● Work required
Among the records that follow, find the line with "to solve this." and the line with "HENN: That old". Set down those lines and all lines between them exactly, without adding anything.

● Task input
BEGIN

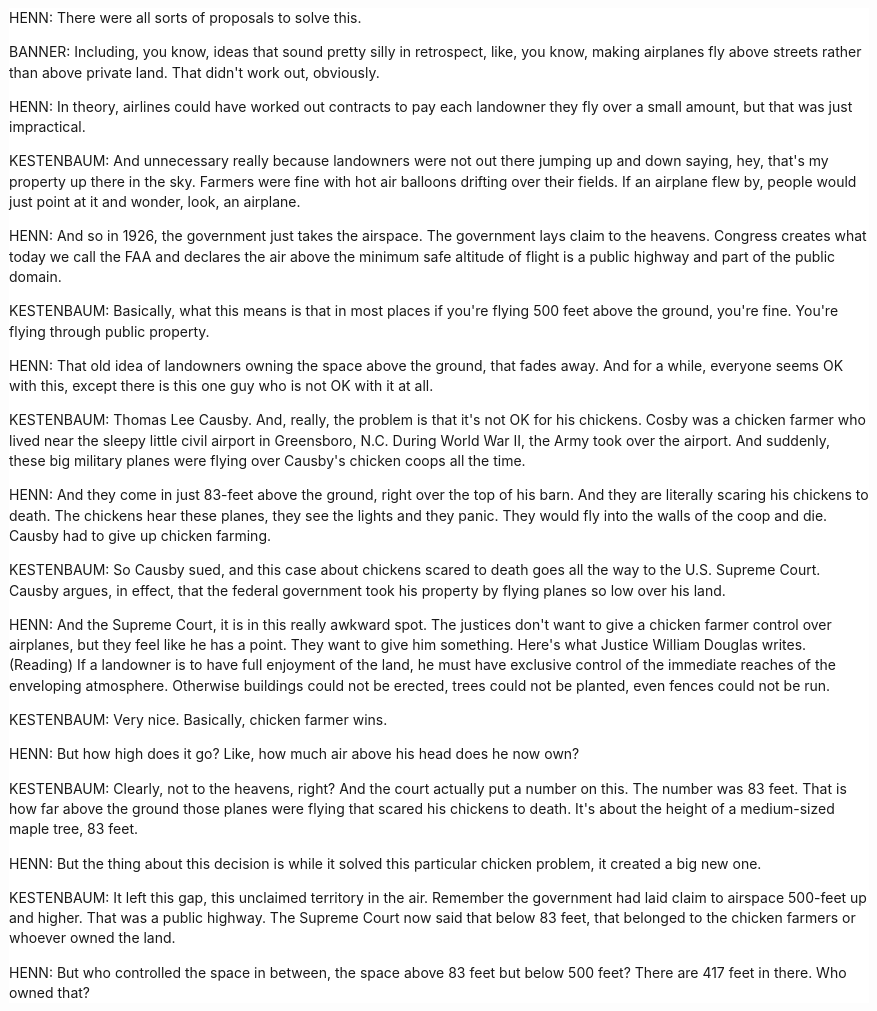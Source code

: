 HENN: There were all sorts of proposals to solve this.

BANNER: Including, you know, ideas that sound pretty silly in retrospect, like, you know, making airplanes fly above streets rather than above private land. That didn't work out, obviously.

HENN: In theory, airlines could have worked out contracts to pay each landowner they fly over a small amount, but that was just impractical.

KESTENBAUM: And unnecessary really because landowners were not out there jumping up and down saying, hey, that's my property up there in the sky. Farmers were fine with hot air balloons drifting over their fields. If an airplane flew by, people would just point at it and wonder, look, an airplane.

HENN: And so in 1926, the government just takes the airspace. The government lays claim to the heavens. Congress creates what today we call the FAA and declares the air above the minimum safe altitude of flight is a public highway and part of the public domain.

KESTENBAUM: Basically, what this means is that in most places if you're flying 500 feet above the ground, you're fine. You're flying through public property.

HENN: That old idea of landowners owning the space above the ground, that fades away. And for a while, everyone seems OK with this, except there is this one guy who is not OK with it at all.

KESTENBAUM: Thomas Lee Causby. And, really, the problem is that it's not OK for his chickens. Cosby was a chicken farmer who lived near the sleepy little civil airport in Greensboro, N.C. During World War II, the Army took over the airport. And suddenly, these big military planes were flying over Causby's chicken coops all the time.

HENN: And they come in just 83-feet above the ground, right over the top of his barn. And they are literally scaring his chickens to death. The chickens hear these planes, they see the lights and they panic. They would fly into the walls of the coop and die. Causby had to give up chicken farming.

KESTENBAUM: So Causby sued, and this case about chickens scared to death goes all the way to the U.S. Supreme Court. Causby argues, in effect, that the federal government took his property by flying planes so low over his land.

HENN: And the Supreme Court, it is in this really awkward spot. The justices don't want to give a chicken farmer control over airplanes, but they feel like he has a point. They want to give him something. Here's what Justice William Douglas writes. (Reading) If a landowner is to have full enjoyment of the land, he must have exclusive control of the immediate reaches of the enveloping atmosphere. Otherwise buildings could not be erected, trees could not be planted, even fences could not be run.

KESTENBAUM: Very nice. Basically, chicken farmer wins.

HENN: But how high does it go? Like, how much air above his head does he now own?

KESTENBAUM: Clearly, not to the heavens, right? And the court actually put a number on this. The number was 83 feet. That is how far above the ground those planes were flying that scared his chickens to death. It's about the height of a medium-sized maple tree, 83 feet.

HENN: But the thing about this decision is while it solved this particular chicken problem, it created a big new one.

KESTENBAUM: It left this gap, this unclaimed territory in the air. Remember the government had laid claim to airspace 500-feet up and higher. That was a public highway. The Supreme Court now said that below 83 feet, that belonged to the chicken farmers or whoever owned the land.

HENN: But who controlled the space in between, the space above 83 feet but below 500 feet? There are 417 feet in there. Who owned that?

END

● Completed task
: HENN: There were all sorts of proposals to solve this.

BANNER: Including, you know, ideas that sound pretty silly in retrospect, like, you know, making airplanes fly above streets rather than above private land. That didn't work out, obviously.

HENN: In theory, airlines could have worked out contracts to pay each landowner they fly over a small amount, but that was just impractical.

KESTENBAUM: And unnecessary really because landowners were not out there jumping up and down saying, hey, that's my property up there in the sky. Farmers were fine with hot air balloons drifting over their fields. If an airplane flew by, people would just point at it and wonder, look, an airplane.

HENN: And so in 1926, the government just takes the airspace. The government lays claim to the heavens. Congress creates what today we call the FAA and declares the air above the minimum safe altitude of flight is a public highway and part of the public domain.

KESTENBAUM: Basically, what this means is that in most places if you're flying 500 feet above the ground, you're fine. You're flying through public property.

HENN: That old idea of landowners owning the space above the ground, that fades away. And for a while, everyone seems OK with this, except there is this one guy who is not OK with it at all.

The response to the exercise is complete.